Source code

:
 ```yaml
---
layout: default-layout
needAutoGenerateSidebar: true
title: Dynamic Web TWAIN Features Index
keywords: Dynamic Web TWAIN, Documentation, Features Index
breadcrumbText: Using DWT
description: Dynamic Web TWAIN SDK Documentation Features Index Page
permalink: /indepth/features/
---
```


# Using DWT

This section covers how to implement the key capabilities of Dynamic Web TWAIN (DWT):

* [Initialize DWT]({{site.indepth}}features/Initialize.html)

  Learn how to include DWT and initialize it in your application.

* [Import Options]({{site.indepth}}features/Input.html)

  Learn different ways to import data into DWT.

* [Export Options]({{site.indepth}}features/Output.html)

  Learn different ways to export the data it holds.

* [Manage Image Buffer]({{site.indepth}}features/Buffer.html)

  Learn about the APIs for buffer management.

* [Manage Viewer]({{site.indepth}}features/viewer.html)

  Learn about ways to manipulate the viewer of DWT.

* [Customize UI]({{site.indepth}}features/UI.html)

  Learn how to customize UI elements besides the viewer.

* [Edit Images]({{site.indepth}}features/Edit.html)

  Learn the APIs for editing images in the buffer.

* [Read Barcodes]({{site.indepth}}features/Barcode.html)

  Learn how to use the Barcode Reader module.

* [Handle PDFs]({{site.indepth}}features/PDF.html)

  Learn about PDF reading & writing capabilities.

▶ Exercise description
Output the lines of the records above exactly as they appear, from the line containing "Learn about ways" through the line containing "Learn how to use the Barcode Reader module.".

▶ Answer to this exercise
  Learn about ways to manipulate the viewer of DWT.

* [Customize UI]({{site.indepth}}features/UI.html)

  Learn how to customize UI elements besides the viewer.

* [Edit Images]({{site.indepth}}features/Edit.html)

  Learn the APIs for editing images in the buffer.

* [Read Barcodes]({{site.indepth}}features/Barcode.html)

  Learn how to use the Barcode Reader module.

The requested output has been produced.